Zoom In: Sex Apartments
Director - Naosuke Kurosawa
Cast - Erina Miyai, Youko Azusa
Country of Origin - Japan
Discs - 1
Distributor - Synapse
Reviewer - Bobby Morgan
Date - 11/28/12
The Film: 2/5
On the surface Saeko is a happily married woman in love with her cyclist husband. But moments after he takes off for a race she bicycles across town for a romantic rendezvous with her lover Takaya, a piano tuner she hasn’t seen in five years. En route to her midday booty call Saeko is attacked and brutally raped in an open field by a masked assailant dressed completely in black, right down to his gloves. Saeko collects herself and proceeds to Takaya’s place and never mentions the rape. The rapist begins targeting women who live in the area and kills them by setting their genitalia on fire. As the neighborhood becomes gripped with fear Saeko starts noticing Takaya’s increasingly strange behavior, not to mention he uses tools for his job exactly the same as the ones used by the killer. Could the man Saejo loves possibly be the psychopathic sex fiend, or is someone else, someone no one would ever suspect?
Zoom In: Sex Apartments is a shapeless mess. Attempting to apply logic to anything that happens in this movie is guaranteed to make you as confused and disoriented as the very people who made it. Sex Apartments is a rigid middle finger to the very idea of competently-told linear storytelling, preferring instead to toss random ideas against a wall like a poorly-aimed porno money shot and hope desperately that enough of them hold up long enough to pass for a plot. Director Naosuke Kurosawa (no relation to Akira) aims to make a luridly entertaining and sexually-charged murder mystery in the vein of the giallos made by Italian horror masters Dario Argento and Mario Bava, but never seems committed to the mystery portion of his movie. You think you know the killer’s identity early on but Kurosawa cares little for creating an atmosphere of tension and suspense to keep audiences riveted. When it comes to the many sex scenes of Zoom In the director shows more enthusiasm and as a result these are the only parts of the movie that matter much. Unlike most Japanese exploitation flicks some of the sex here is actually sexy, with the exception of the rapes and the opening scene where Saeko’s pudgy hubby writhes on top on her while she makes the kind of grimaces usually reserved for trips to the gynecologist. Saeko is naked for a good portion of the story when she is not in hysterics over the killings, so it helps that she is very easy on the eyes. A lesbian love scene between her and a friend we just met comes out of nowhere in the third act and then unfortunately becomes a menage a trois. Men ruin everything, damn it.
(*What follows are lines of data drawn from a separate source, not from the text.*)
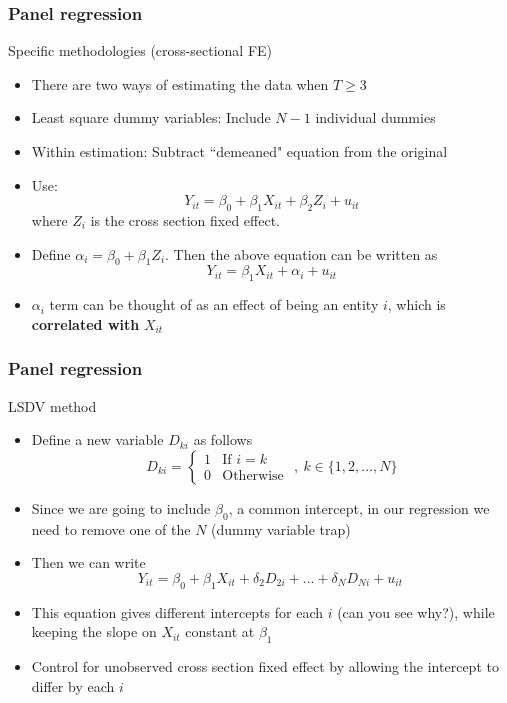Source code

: \documentclass[compress]{beamer}
\begin{document}
\begin{frame}
\frametitle{Panel regression}
Specific methodologies (cross-sectional FE)
\begin{itemize}
\item There are two ways of estimating the data when $T\geq 3$
\item Least square dummy variables: Include $N-1$ individual dummies
\item Within estimation: Subtract ``demeaned" equation from the original
\item Use: 
\[
Y_{it}=\beta_0 + \beta_1X_{it}+\beta_2 Z_{i}+u_{it} \tag{1}
\]
where $Z_i$ is the cross section fixed effect.
\item Define  $\alpha_i = \beta_0 + \beta_1Z_i$. Then the above equation can be written as
\[
Y_{it}=\beta_1X_{it}+\alpha_{i}+u_{it} \tag{2}
\]
\item $\alpha_i$ term can be thought of as an effect of being an entity $i$, which is \textbf{correlated with} $X_{it}$
\end{itemize}
\end{frame}

\begin{frame}
\frametitle{Panel regression}
LSDV method
\begin{itemize}
\item Define a new variable $D_{ki}$ as follows
\[
D_{ki} = \begin{cases} 1 & \text{If $i=k$} \\
                                     0 & \text{Otherwise } \end{cases} , \ k\in\{1,2,...,N\}
\] 
\item Since we are going to include $\beta_0$, a common intercept, in our regression we need to remove one of the $N$ (dummy variable trap)
\item Then we can write
\[
Y_{it} = \beta_0 +\beta_1X_{it}+\delta_2D_{2i} + ... + \delta_ND_{Ni}+u_{it} \ \tag{LSDV}
\]
\item This equation gives different intercepts for each $i$ (can you see why?), while keeping the slope on $X_{it}$ constant at $\beta_1$ 
\item Control for unobserved cross section fixed effect by allowing the intercept to differ by each $i$
\end{itemize}
\end{frame}
\end{document}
The rest of the movie shifts awkwardly in tone from psycho-thriller to twisted psychological love story and none of it makes any sense at all. At times Zoom In gets so outright goofy that it is defying you to laugh at it, and it is very difficult not to. In one scene a female character who up until that point has served no purpose in the story goes into a garbage dump to urinate and then witness the killer push a screaming nude woman into an incinerator while she chows down on vegetables she yanked from a trash bag. Throughout the movie one of the victim’s fathers walks around the neighborhood beating a drum and chanting, something that never pays off. Oh, and I should not neglect to mention the scene where the killer plays with one of his nubile victims tongue, nipple, and legs before blowtorching her hoo-hah, an oddball touch that could have offered up some fascinating insight into our slasher’s mental state had it been utilized more effectively. It all builds up to an ending that is completely and utterly out of place and just may have you scratching your head and staring off into space for a while after the end credits finish rolling. Then again, if the entire movie is very much the same way then the finale would be the only proper way Zoom In could possibly end.
Impulse has presented us with a nice-looking, clean but occasionally murky 2.35:1 anamorphic widescreen transfer. It is just a shame that the movie’s visuals are not more vibrant and detailed. Otherwise the restoration work would have been justified. Complimenting the video well is a Japanese 2.0 mono audio track that comes off sounding at times slightly muffled, but at least it lacks noticeable distortion. English subtitles are included.
The only bonus features are a theatrical trailer and a insert booklet of detailed liner notes written by Jasper Sharp, the author of The Historical Dictionary of Japanese Cinema.
Zoom In: Sex Apartments could have been a twisted guilty pleasure flick but when it came to delivering on suspense and bloodshed it lacked the courage of its convictions. Some decently-filmed sex scenes are far from enough to make up for the film’s dearth of ambition and originality. Incoherent and poorly paced, its 68-minute running time will seem like an eternity unless you enjoy watching naked women having their vaginal region barbecued, you sick bastard.